━━━━━ RECORDS SHOWN ━━━━━
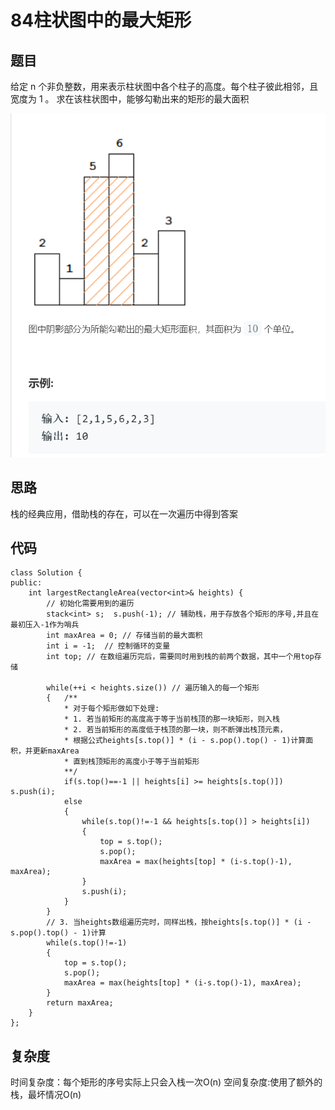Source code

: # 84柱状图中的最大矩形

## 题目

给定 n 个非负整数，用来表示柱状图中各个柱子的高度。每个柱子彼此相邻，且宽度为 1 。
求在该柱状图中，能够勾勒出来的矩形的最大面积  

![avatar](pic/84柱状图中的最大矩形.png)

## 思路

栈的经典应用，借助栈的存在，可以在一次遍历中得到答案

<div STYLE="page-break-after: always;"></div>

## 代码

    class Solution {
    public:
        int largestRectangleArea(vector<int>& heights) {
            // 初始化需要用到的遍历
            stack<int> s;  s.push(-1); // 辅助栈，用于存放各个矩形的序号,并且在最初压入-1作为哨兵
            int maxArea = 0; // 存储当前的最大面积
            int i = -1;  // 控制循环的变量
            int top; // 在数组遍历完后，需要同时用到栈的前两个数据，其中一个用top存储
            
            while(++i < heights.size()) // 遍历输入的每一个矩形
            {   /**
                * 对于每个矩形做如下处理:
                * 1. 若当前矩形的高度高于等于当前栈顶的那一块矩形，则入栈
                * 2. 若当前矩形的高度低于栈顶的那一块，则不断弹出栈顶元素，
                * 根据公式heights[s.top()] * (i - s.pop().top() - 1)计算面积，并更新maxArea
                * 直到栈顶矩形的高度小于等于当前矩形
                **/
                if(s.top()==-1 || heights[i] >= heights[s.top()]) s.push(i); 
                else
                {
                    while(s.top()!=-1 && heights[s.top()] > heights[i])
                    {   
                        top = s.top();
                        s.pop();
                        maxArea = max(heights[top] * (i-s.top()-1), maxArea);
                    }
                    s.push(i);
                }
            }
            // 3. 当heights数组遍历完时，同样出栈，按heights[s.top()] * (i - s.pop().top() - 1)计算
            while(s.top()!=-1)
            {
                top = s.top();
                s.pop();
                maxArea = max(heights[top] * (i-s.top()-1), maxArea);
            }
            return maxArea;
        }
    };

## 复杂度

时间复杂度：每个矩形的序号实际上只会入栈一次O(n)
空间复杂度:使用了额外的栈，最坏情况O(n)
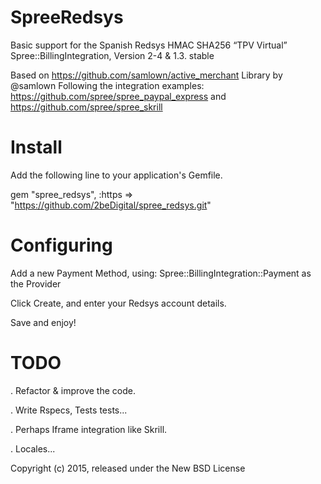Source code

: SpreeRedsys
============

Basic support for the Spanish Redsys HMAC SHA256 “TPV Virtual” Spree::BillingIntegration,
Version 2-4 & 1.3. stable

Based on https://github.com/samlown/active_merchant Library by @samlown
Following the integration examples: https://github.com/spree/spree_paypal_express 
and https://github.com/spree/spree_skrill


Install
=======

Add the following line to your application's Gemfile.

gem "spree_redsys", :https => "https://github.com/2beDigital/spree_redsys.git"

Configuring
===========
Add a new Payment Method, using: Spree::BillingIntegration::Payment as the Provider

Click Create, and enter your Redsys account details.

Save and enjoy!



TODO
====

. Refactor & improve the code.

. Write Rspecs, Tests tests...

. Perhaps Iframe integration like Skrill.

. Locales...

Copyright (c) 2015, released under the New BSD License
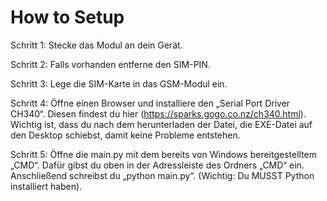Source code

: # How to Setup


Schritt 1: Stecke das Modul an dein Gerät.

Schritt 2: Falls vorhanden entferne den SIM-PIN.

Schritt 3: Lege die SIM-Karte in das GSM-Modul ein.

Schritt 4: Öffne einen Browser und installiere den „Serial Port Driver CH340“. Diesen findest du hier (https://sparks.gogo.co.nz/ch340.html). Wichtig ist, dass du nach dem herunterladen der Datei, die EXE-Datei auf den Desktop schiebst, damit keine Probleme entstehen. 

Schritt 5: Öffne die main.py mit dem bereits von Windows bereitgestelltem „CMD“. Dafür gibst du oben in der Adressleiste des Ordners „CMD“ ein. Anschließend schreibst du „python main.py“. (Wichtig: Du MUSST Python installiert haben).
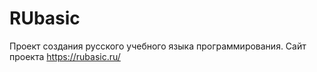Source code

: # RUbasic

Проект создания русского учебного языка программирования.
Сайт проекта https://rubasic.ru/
━━━━━
WORK REQUEST
Copy every line of the data that holds the string "Modul".

EXERCISE OUTPUT
Schritt 1: Stecke das Modul an dein Gerät.
Schritt 3: Lege die SIM-Karte in das GSM-Modul ein.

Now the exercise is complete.